Il regarda son père. Il remarqua qu’à l’angle des yeux, sur les tempes, cet homme avait un faisceau de rides avec, sous chaque œil, une boursouflure, une espèce de poche violacée. Il remarqua le cou court, gonflé, rougeâtre, apoplectique. Il s’aperçut que les moustaches et les cheveux portaient des traces de teinture. L’âge, le commencement de la vieillesse chez un être voluptueux, l’œuvre implacable du vice et du temps, l’artifice vain et maladroit pour cacher le grisonnement sénile, la menace d’une mort subite, toutes ces choses tristes et misérables, basses et tragiques, toutes ces choses humaines mirent au cœur du fils un trouble profond. Une immense pitié l’envahit ; même pour son père. « Le blâmer ? Mais il souffre aussi. Toute cette chair qui m’inspire une si forte aversion, toute cette lourde masse de chair est habitée par une âme. Que d’angoisses peut-être et que de lassitudes !… Certainement, il a une peur folle de la mort… » Soudain, il eut la vision intérieure de son père agonisant. Une attaque le renversait, foudroyé ; il pantelait, vivant encore, livide, muet, méconnaissable, les yeux pleins de l’horreur de mourir ; puis il s’immobilisait, comme terrassé par un second coup de l’invisible massue, chair inerte. « Ma mère le pleurerait-elle ? »

Sa mère lui dit :

— Tu ne manges pas, tu ne bois pas. Tu n’as presque touché à rien. Tu es indisposé, peut-être ?

Il répondit :

— Non, mère. Ce matin, je n’ai pas d’appétit.
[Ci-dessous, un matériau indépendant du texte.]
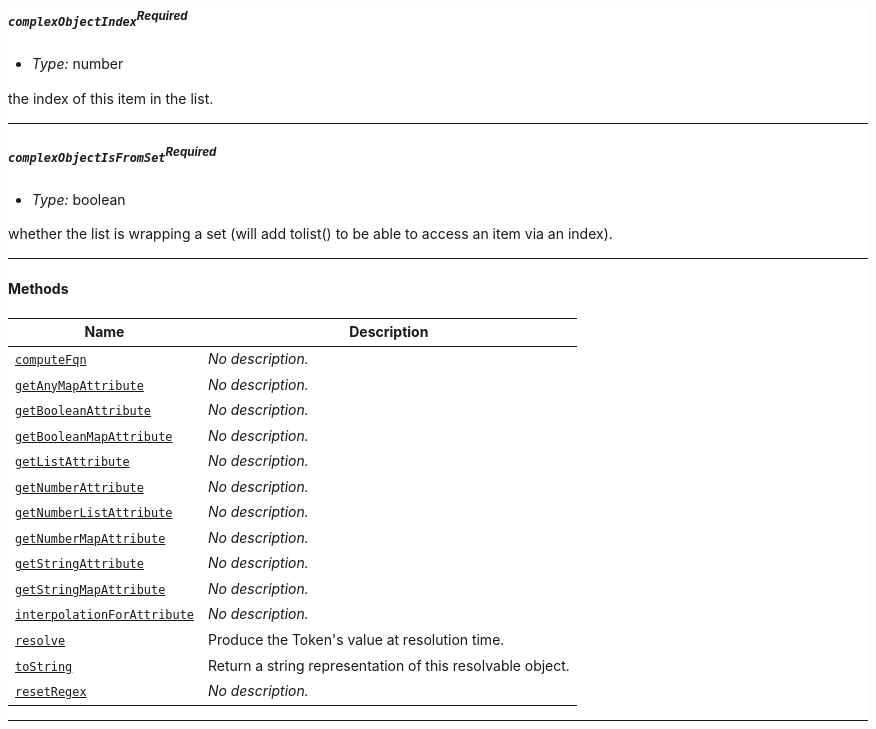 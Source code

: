 
##### `complexObjectIndex`<sup>Required</sup> <a name="complexObjectIndex" id="rhizo-co-terraform-provider-oci.dataOciLogAnalyticsNamespaceStorageOverlappingRecalls.DataOciLogAnalyticsNamespaceStorageOverlappingRecallsFilterOutputReference.Initializer.parameter.complexObjectIndex"></a>

- *Type:* number

the index of this item in the list.

---

##### `complexObjectIsFromSet`<sup>Required</sup> <a name="complexObjectIsFromSet" id="rhizo-co-terraform-provider-oci.dataOciLogAnalyticsNamespaceStorageOverlappingRecalls.DataOciLogAnalyticsNamespaceStorageOverlappingRecallsFilterOutputReference.Initializer.parameter.complexObjectIsFromSet"></a>

- *Type:* boolean

whether the list is wrapping a set (will add tolist() to be able to access an item via an index).

---

#### Methods <a name="Methods" id="Methods"></a>

| **Name** | **Description** |
| --- | --- |
| <code><a href="#rhizo-co-terraform-provider-oci.dataOciLogAnalyticsNamespaceStorageOverlappingRecalls.DataOciLogAnalyticsNamespaceStorageOverlappingRecallsFilterOutputReference.computeFqn">computeFqn</a></code> | *No description.* |
| <code><a href="#rhizo-co-terraform-provider-oci.dataOciLogAnalyticsNamespaceStorageOverlappingRecalls.DataOciLogAnalyticsNamespaceStorageOverlappingRecallsFilterOutputReference.getAnyMapAttribute">getAnyMapAttribute</a></code> | *No description.* |
| <code><a href="#rhizo-co-terraform-provider-oci.dataOciLogAnalyticsNamespaceStorageOverlappingRecalls.DataOciLogAnalyticsNamespaceStorageOverlappingRecallsFilterOutputReference.getBooleanAttribute">getBooleanAttribute</a></code> | *No description.* |
| <code><a href="#rhizo-co-terraform-provider-oci.dataOciLogAnalyticsNamespaceStorageOverlappingRecalls.DataOciLogAnalyticsNamespaceStorageOverlappingRecallsFilterOutputReference.getBooleanMapAttribute">getBooleanMapAttribute</a></code> | *No description.* |
| <code><a href="#rhizo-co-terraform-provider-oci.dataOciLogAnalyticsNamespaceStorageOverlappingRecalls.DataOciLogAnalyticsNamespaceStorageOverlappingRecallsFilterOutputReference.getListAttribute">getListAttribute</a></code> | *No description.* |
| <code><a href="#rhizo-co-terraform-provider-oci.dataOciLogAnalyticsNamespaceStorageOverlappingRecalls.DataOciLogAnalyticsNamespaceStorageOverlappingRecallsFilterOutputReference.getNumberAttribute">getNumberAttribute</a></code> | *No description.* |
| <code><a href="#rhizo-co-terraform-provider-oci.dataOciLogAnalyticsNamespaceStorageOverlappingRecalls.DataOciLogAnalyticsNamespaceStorageOverlappingRecallsFilterOutputReference.getNumberListAttribute">getNumberListAttribute</a></code> | *No description.* |
| <code><a href="#rhizo-co-terraform-provider-oci.dataOciLogAnalyticsNamespaceStorageOverlappingRecalls.DataOciLogAnalyticsNamespaceStorageOverlappingRecallsFilterOutputReference.getNumberMapAttribute">getNumberMapAttribute</a></code> | *No description.* |
| <code><a href="#rhizo-co-terraform-provider-oci.dataOciLogAnalyticsNamespaceStorageOverlappingRecalls.DataOciLogAnalyticsNamespaceStorageOverlappingRecallsFilterOutputReference.getStringAttribute">getStringAttribute</a></code> | *No description.* |
| <code><a href="#rhizo-co-terraform-provider-oci.dataOciLogAnalyticsNamespaceStorageOverlappingRecalls.DataOciLogAnalyticsNamespaceStorageOverlappingRecallsFilterOutputReference.getStringMapAttribute">getStringMapAttribute</a></code> | *No description.* |
| <code><a href="#rhizo-co-terraform-provider-oci.dataOciLogAnalyticsNamespaceStorageOverlappingRecalls.DataOciLogAnalyticsNamespaceStorageOverlappingRecallsFilterOutputReference.interpolationForAttribute">interpolationForAttribute</a></code> | *No description.* |
| <code><a href="#rhizo-co-terraform-provider-oci.dataOciLogAnalyticsNamespaceStorageOverlappingRecalls.DataOciLogAnalyticsNamespaceStorageOverlappingRecallsFilterOutputReference.resolve">resolve</a></code> | Produce the Token's value at resolution time. |
| <code><a href="#rhizo-co-terraform-provider-oci.dataOciLogAnalyticsNamespaceStorageOverlappingRecalls.DataOciLogAnalyticsNamespaceStorageOverlappingRecallsFilterOutputReference.toString">toString</a></code> | Return a string representation of this resolvable object. |
| <code><a href="#rhizo-co-terraform-provider-oci.dataOciLogAnalyticsNamespaceStorageOverlappingRecalls.DataOciLogAnalyticsNamespaceStorageOverlappingRecallsFilterOutputReference.resetRegex">resetRegex</a></code> | *No description.* |

---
Le bruit de quelque chose qui se traînait près de la table le fit retourner. Il aperçut la tortue décrépite et se souvint des paroles de tante Joconde : « Elle est devenue boiteuse comme moi. Ton père, d’un coup de talon… »

Pendant qu’il regardait, sa mère lui dit, avec la lueur d’un sourire :

— Elle a ton âge. Quand on me l’a donnée, j’étais enceinte de toi. Elle dit encore, avec le même imperceptible sourire :

— Elle était toute petite ; elle avait l’écaille presque transparente ; elle ressemblait à un joujou. C’est chez nous qu’elle a grandi, avec le temps.

Elle prit une pelure de pomme, l’offrit à la tortue, resta un instant à regarder la pauvre bête qui remuait sa tête jaunâtre de vieux serpent avec un tremblement engourdi. Puis elle se mit à peler une orange pour George, d’un air rêveur.